Information given Start Marker

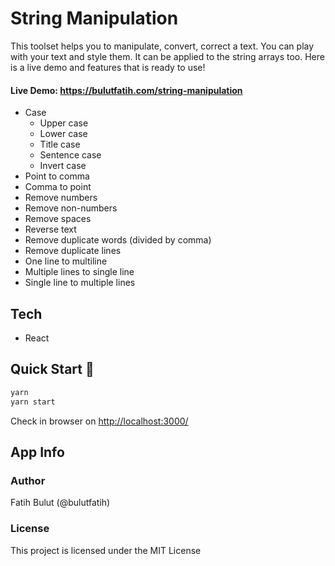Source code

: # String Manipulation

This toolset helps you to manipulate, convert, correct a text. You can play with your text and style them. It can be applied to the string arrays too. Here is a live demo and features that is ready to use!

#### Live Demo: https://bulutfatih.com/string-manipulation

- Case
  - Upper case
  - Lower case
  - Title case
  - Sentence case
  - Invert case
- Point to comma
- Comma to point
- Remove numbers
- Remove non-numbers
- Remove spaces
- Reverse text
- Remove duplicate words (divided by comma)
- Remove duplicate lines
- One line to multiline
- Multiple lines to single line
- Single line to multiple lines

## Tech

- React

## Quick Start 🚀

```bash
yarn
yarn start
```

Check in browser on [http://localhost:3000/](http://localhost:3000/)

## App Info

### Author

Fatih Bulut (@bulutfatih)

### License

This project is licensed under the MIT License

Information given End Marker

Required work
Reproduce only those lines of the entries above that run from the line with "- Remove non-numbers" to the final line.

Expected answer
- Remove non-numbers
- Remove spaces
- Reverse text
- Remove duplicate words (divided by comma)
- Remove duplicate lines
- One line to multiline
- Multiple lines to single line
- Single line to multiple lines

## Tech

- React

## Quick Start 🚀

```bash
yarn
yarn start
```

Check in browser on [http://localhost:3000/](http://localhost:3000/)

## App Info

### Author

Fatih Bulut (@bulutfatih)

### License

This project is licensed under the MIT License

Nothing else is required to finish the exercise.